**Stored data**

*** Begin section ***

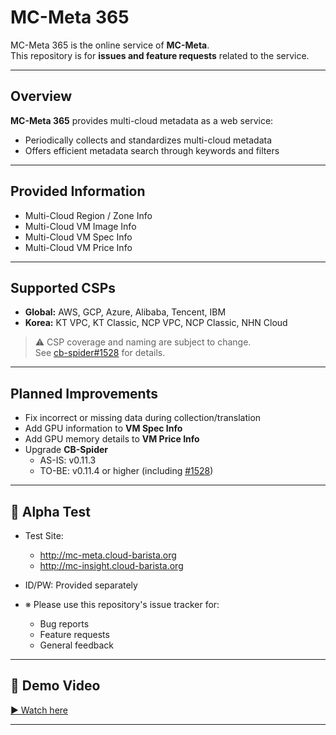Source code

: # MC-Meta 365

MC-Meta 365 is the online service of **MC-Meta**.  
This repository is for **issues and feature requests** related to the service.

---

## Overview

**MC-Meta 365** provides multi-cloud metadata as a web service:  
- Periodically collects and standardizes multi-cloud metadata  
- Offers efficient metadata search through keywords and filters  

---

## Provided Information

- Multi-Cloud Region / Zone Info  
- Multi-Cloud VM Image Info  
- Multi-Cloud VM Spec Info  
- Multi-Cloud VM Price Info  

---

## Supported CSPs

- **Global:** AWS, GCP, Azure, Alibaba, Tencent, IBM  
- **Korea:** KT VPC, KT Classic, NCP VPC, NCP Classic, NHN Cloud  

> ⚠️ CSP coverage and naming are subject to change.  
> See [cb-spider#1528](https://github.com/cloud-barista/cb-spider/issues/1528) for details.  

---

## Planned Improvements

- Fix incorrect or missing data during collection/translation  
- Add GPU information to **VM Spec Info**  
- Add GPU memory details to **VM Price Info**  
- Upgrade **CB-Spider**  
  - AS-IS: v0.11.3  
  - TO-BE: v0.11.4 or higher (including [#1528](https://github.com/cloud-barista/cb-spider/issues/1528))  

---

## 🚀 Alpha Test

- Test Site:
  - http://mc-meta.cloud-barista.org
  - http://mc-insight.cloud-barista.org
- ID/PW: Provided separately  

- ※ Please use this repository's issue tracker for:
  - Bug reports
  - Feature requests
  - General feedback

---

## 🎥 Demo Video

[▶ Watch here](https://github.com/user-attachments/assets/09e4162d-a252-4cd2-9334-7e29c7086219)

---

*** End section ***
*** Begin section ***

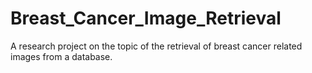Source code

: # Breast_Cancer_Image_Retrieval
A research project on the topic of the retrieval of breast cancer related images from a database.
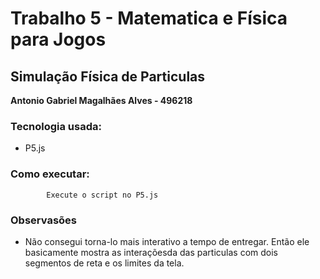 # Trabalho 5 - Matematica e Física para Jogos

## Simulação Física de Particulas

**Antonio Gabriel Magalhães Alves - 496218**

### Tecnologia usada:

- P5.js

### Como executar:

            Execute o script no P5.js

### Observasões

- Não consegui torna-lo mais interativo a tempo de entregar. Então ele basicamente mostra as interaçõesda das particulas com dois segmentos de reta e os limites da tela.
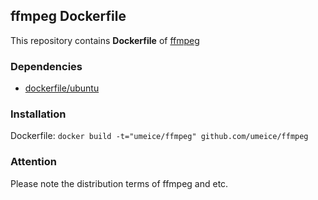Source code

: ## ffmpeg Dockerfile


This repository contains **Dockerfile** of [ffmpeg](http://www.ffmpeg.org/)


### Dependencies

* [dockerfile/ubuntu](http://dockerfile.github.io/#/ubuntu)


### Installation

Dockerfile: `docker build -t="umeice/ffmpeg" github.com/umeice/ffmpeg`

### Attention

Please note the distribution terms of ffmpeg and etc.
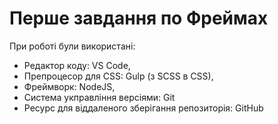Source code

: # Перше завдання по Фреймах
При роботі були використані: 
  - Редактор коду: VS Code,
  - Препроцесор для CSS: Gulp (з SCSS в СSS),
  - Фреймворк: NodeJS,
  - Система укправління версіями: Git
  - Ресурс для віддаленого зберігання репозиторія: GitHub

*** End section ***

**TRY IT**
Wherever "details" occurs in the entries above, copy the line it sits on.

**SOLUTION TO THE PROBLEM**
> See [cb-spider#1528](https://github.com/cloud-barista/cb-spider/issues/1528) for details.  
- Add GPU memory details to **VM Price Info**  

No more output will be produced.